Dicen, quienes lo justifican, que todo el mundo cobra por ese tipo de servicios y hasta les parece normal, aunque no lo digan en voz alta, ofrecer a políticos extranjeros –a cambio de ciertos favores– financiamiento desde Moscú, como se publicó que hicieron con la derechista francesa Marine Le Pen, por mencionar un caso. No parece la vía más sensata para ganar amigos y, a la larga, resulta contraproducente al trascender ese tipo de compromisos y convertirse en escándalo.

De un tiempo para acá, funcionarios rusos de primer nivel y hasta el propio Putin, sin admitir que se equivocaron al creer que el triunfo del candidato republicano traería una mejoría en los vínculos entre Moscú y Washington, coinciden en que la posibilidad de reducir la confrontación entre ambos es cada vez más remota al convertirse la trama rusa, en el quehacer interno estadunidense, en demoledor instrumento para maniatar a Trump.

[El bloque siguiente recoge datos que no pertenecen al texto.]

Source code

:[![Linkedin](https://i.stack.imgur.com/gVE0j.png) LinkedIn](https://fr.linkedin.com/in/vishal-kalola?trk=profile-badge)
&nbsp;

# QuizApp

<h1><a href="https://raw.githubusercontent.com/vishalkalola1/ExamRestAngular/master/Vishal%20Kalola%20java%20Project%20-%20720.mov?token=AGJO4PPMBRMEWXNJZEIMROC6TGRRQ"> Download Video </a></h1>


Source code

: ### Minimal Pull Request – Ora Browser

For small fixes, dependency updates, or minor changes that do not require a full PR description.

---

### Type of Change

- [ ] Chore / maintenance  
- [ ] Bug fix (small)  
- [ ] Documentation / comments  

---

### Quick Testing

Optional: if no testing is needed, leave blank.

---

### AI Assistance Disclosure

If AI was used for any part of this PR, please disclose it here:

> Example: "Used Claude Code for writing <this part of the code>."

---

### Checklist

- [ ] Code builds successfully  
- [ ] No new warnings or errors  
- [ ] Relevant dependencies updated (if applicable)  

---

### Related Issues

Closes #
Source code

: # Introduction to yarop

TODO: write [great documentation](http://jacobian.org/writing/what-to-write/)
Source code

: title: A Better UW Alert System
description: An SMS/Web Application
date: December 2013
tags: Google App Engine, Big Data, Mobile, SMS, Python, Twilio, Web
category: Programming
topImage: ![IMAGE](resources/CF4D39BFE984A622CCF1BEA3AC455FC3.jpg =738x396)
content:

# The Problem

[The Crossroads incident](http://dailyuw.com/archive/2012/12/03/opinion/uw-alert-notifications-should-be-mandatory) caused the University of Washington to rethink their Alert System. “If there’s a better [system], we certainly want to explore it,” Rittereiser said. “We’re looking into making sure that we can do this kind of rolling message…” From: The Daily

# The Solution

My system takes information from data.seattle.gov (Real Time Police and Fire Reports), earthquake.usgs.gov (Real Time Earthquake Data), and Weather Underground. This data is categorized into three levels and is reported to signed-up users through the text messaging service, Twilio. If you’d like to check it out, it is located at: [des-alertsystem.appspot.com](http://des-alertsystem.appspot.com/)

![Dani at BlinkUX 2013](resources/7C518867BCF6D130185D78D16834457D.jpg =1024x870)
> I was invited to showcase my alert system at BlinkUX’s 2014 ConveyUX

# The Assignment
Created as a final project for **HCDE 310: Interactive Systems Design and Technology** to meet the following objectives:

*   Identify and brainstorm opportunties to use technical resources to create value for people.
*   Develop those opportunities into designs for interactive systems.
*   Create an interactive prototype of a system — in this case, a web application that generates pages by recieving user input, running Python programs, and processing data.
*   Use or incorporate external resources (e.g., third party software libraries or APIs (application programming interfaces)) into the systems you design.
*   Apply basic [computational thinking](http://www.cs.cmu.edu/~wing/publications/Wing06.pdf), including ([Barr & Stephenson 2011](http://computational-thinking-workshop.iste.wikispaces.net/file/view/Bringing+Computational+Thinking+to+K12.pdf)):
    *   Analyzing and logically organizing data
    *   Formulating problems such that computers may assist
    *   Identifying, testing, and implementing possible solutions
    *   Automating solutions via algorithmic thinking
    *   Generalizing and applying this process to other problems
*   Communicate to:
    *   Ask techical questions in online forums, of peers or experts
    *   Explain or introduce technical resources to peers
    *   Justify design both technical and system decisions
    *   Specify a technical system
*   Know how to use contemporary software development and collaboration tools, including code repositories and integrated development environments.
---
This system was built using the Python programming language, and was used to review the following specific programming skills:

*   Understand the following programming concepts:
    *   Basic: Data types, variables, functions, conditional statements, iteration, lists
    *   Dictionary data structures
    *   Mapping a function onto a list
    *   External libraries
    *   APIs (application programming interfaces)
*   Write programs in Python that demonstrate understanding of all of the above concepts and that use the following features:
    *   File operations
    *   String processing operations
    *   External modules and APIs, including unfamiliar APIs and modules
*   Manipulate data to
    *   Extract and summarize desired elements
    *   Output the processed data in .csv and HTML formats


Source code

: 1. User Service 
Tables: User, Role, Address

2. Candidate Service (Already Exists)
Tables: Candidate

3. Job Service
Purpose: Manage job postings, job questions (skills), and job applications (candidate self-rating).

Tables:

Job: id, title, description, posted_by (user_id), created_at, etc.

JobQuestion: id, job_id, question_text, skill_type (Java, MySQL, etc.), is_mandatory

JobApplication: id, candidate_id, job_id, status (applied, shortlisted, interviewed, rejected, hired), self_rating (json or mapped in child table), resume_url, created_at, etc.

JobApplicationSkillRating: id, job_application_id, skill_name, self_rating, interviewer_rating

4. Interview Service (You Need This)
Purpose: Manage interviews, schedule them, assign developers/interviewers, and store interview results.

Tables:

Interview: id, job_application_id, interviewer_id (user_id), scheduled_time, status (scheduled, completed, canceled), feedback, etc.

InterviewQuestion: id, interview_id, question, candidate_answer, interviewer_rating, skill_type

El Kremlin atribuye las acciones inamistosas a que son parte de la lucha por el poder en Estados Unidos y reconoce que, en realidad, buscan contener a Rusia, a la que consideran un competidor peligroso.

Ciertamente, pero –comparado con los tiempos soviéticos– hay una gran diferencia. Ahora no se trata de una disputa de ideologías antagónicas ni se enfrentan sistemas políticos y sociales contrapuestos, sino los países capitalistas con los mayores arsenales nucleares compiten por obtener más ganancias económicas, en última instancia, para los privilegiados a la sombra de cada gobernante.

Con las recientes sanciones adoptadas por el Senado de Estados Unidos, que ponen a Trump en una situación de completa impotencia respecto de la formulación de la política hacia Rusia, quedó claro que Washington y Moscú, de aliados estratégicos –¡con qué facilidad se devalúa el adjetivo!– en la lucha contra el terrorismo internacional desde la administración de George W. Bush son lo que han sido siempre: rivales.

Y seguirán siendo rivales, aunque el Kremlin y la Casa Blanca sabrán encontrar puntos de coincidencia.